_LISTED RECORDS_:
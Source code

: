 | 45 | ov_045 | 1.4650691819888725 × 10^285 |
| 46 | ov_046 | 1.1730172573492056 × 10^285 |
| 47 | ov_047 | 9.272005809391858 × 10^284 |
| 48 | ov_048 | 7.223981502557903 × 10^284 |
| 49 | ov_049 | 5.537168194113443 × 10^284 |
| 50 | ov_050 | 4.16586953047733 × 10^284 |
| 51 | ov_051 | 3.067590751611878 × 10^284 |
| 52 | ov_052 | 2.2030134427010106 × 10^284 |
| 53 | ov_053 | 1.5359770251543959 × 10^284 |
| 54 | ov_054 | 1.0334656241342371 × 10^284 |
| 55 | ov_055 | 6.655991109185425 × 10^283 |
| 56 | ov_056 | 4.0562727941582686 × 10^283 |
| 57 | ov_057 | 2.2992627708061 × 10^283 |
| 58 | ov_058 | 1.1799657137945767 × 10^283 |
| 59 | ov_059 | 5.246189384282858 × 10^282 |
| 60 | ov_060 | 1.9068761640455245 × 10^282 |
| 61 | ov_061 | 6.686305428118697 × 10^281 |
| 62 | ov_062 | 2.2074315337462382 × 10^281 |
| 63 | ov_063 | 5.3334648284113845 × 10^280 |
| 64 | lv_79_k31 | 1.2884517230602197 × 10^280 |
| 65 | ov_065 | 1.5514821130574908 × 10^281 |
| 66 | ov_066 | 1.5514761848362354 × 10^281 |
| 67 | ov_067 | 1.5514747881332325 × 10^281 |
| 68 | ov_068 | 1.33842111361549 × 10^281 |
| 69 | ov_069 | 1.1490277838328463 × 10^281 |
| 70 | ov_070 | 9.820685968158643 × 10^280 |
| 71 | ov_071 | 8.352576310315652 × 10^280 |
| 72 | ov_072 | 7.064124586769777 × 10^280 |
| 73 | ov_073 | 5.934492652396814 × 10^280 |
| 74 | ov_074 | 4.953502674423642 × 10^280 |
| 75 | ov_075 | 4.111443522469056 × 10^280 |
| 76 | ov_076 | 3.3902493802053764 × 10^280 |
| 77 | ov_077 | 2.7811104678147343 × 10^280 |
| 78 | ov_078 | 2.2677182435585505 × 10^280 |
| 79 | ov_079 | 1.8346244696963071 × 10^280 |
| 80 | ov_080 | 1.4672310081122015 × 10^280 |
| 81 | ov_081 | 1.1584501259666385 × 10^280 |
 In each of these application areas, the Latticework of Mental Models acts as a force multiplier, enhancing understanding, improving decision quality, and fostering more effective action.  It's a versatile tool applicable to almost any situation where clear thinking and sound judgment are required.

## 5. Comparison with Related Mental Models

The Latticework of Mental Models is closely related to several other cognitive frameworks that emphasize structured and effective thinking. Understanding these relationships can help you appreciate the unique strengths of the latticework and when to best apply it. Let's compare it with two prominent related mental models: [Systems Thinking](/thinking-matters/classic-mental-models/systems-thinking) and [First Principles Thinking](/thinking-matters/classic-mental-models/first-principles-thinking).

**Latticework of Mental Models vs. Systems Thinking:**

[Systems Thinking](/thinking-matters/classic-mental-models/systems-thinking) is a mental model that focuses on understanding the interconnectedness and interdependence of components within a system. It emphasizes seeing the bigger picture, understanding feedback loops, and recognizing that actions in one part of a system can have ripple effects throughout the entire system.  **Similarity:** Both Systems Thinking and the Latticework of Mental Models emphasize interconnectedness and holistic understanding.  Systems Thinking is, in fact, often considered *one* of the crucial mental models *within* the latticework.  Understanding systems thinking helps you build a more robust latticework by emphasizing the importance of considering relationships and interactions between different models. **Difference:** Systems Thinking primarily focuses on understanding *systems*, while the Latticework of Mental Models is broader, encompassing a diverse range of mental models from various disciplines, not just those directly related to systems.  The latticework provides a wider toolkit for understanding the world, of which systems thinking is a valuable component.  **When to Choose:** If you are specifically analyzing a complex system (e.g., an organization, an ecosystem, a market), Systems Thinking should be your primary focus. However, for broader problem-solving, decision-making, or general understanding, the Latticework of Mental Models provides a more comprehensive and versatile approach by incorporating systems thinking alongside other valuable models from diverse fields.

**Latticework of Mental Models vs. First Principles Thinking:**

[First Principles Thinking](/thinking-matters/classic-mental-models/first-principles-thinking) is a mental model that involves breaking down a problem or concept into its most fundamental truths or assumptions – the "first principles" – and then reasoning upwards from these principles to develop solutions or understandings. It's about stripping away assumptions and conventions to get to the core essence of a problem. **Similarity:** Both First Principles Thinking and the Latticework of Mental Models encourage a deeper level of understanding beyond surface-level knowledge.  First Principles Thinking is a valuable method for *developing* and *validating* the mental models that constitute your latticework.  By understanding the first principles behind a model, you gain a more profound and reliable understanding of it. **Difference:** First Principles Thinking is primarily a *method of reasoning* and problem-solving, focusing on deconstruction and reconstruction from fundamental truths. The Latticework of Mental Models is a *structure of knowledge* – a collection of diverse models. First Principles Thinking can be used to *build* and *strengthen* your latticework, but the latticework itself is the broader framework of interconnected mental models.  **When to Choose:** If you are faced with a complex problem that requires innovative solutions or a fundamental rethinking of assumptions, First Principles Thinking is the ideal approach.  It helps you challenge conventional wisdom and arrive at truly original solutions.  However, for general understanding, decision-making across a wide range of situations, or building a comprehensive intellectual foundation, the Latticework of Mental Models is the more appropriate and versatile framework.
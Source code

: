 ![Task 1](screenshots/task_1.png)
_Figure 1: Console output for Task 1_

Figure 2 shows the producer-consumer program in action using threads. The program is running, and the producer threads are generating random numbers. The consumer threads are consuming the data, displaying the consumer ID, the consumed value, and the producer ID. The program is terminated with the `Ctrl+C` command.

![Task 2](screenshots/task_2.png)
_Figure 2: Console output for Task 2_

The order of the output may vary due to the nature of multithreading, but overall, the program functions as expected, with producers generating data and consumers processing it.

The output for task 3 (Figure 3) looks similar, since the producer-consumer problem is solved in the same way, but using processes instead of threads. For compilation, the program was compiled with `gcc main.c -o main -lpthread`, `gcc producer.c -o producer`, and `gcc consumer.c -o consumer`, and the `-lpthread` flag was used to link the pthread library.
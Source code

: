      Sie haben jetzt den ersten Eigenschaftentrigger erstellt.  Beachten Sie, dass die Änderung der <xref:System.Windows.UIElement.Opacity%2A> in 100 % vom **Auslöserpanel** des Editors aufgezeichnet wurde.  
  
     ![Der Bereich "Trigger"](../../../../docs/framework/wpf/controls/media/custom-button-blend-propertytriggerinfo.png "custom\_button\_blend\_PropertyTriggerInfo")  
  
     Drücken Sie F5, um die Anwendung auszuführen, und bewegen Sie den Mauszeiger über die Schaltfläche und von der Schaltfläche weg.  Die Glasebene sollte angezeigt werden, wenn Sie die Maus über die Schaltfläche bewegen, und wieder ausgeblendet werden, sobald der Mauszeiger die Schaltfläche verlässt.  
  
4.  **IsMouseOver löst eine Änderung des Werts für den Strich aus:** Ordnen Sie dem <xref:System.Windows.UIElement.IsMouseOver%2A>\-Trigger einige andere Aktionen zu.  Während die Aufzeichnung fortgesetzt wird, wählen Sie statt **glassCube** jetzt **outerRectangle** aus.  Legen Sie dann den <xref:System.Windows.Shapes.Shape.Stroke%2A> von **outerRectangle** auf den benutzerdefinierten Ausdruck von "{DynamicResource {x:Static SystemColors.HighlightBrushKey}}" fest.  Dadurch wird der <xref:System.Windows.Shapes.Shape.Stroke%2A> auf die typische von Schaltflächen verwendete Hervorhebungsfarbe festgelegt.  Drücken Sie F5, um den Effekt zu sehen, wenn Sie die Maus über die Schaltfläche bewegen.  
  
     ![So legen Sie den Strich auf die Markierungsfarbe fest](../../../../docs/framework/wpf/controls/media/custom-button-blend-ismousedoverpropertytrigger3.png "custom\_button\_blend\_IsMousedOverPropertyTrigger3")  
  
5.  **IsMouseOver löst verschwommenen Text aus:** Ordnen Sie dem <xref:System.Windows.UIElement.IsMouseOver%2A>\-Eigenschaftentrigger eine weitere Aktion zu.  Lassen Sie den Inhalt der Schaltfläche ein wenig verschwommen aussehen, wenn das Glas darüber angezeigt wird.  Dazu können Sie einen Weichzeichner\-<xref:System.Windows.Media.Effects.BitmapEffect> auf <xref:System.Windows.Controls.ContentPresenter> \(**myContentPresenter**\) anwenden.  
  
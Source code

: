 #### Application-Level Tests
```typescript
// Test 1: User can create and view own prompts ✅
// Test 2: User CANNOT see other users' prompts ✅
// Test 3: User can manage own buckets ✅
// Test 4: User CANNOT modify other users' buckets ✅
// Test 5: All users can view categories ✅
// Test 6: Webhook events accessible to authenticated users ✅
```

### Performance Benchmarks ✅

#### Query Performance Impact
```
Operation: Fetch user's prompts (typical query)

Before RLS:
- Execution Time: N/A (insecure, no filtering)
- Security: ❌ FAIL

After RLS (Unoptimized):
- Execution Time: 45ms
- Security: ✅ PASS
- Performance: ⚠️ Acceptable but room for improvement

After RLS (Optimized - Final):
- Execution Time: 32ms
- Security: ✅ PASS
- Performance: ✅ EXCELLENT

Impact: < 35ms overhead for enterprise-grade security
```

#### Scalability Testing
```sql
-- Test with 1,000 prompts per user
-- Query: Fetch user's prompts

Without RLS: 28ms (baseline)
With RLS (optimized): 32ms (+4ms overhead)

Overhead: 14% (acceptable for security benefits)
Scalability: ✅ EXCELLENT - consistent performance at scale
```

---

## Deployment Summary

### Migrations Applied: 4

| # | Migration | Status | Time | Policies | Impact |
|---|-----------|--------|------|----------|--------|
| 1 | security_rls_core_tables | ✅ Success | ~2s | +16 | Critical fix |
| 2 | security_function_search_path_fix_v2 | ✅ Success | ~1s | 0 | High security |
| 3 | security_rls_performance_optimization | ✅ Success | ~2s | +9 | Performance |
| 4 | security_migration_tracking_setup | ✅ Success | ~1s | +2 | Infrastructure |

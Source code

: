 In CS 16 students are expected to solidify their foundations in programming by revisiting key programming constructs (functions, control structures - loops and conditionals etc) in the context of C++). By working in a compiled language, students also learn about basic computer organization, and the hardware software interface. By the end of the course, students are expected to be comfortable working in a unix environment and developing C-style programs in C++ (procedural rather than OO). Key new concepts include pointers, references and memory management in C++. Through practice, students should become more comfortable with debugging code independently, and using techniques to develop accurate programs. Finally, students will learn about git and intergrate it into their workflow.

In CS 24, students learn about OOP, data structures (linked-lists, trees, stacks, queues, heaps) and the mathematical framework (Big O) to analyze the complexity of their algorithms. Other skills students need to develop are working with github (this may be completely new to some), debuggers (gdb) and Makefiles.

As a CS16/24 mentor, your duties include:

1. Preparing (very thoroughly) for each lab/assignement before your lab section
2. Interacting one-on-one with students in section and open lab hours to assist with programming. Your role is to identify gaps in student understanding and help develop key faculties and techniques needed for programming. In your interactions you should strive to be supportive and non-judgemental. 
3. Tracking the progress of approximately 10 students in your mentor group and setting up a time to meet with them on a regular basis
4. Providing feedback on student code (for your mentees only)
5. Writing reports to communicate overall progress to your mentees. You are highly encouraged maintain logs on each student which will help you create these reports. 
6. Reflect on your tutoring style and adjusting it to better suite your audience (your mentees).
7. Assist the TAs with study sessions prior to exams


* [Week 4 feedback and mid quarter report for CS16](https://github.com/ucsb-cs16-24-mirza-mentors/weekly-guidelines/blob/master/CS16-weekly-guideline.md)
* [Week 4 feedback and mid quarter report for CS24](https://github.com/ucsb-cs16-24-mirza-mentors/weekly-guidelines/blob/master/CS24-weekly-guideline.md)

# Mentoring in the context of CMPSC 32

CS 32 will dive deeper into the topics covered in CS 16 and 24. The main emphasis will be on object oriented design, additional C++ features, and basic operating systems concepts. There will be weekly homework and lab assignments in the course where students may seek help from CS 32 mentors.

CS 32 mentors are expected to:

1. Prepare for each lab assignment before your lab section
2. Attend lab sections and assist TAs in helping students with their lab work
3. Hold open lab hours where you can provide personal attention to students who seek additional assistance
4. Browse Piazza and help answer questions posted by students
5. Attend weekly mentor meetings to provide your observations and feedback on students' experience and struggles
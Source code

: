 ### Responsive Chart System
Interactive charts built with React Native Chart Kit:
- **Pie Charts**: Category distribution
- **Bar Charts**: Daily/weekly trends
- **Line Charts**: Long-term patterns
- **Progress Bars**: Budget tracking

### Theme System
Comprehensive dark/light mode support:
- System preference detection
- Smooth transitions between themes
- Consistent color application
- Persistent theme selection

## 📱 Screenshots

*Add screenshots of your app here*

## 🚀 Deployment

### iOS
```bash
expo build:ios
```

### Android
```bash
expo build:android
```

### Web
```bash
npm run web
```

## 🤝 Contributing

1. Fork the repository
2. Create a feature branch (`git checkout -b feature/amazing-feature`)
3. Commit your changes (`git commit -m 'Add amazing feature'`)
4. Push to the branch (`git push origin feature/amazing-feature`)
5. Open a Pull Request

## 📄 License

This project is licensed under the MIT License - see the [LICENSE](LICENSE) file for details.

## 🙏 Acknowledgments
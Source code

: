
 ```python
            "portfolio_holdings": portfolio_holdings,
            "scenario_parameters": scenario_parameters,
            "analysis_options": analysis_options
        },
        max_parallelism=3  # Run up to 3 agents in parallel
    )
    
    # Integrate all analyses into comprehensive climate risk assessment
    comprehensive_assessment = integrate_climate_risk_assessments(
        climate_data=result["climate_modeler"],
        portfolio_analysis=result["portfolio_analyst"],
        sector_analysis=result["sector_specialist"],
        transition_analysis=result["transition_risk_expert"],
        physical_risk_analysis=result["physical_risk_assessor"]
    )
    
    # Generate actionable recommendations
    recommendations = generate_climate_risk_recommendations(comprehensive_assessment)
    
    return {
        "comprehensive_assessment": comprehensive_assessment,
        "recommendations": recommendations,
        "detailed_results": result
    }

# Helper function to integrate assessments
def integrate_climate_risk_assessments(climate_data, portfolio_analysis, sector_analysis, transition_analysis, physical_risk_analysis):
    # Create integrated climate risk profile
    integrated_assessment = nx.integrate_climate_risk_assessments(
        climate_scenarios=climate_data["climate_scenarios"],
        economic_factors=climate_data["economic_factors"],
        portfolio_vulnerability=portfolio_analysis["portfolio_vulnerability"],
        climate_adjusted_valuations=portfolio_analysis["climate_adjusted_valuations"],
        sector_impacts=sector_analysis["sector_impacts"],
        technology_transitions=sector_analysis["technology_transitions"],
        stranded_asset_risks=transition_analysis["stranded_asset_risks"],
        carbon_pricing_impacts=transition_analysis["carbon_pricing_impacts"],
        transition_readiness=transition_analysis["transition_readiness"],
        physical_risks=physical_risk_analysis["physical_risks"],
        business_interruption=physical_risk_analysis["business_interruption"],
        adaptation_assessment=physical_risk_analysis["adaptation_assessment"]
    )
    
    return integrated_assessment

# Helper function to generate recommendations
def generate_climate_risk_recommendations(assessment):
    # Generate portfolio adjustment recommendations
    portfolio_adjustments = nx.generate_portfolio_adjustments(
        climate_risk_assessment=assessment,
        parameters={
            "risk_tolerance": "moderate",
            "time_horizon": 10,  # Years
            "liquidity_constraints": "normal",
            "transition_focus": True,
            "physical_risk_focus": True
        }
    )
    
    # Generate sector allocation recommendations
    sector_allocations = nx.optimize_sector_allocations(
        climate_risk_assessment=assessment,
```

_EXERCISE INSTRUCTIONS_: What lines in the records contain the word "Execution"? Return each one.

_SOLUTION TO THIS PROBLEM_:
- Execution Time: N/A (insecure, no filtering)
- Execution Time: 45ms
- Execution Time: 32ms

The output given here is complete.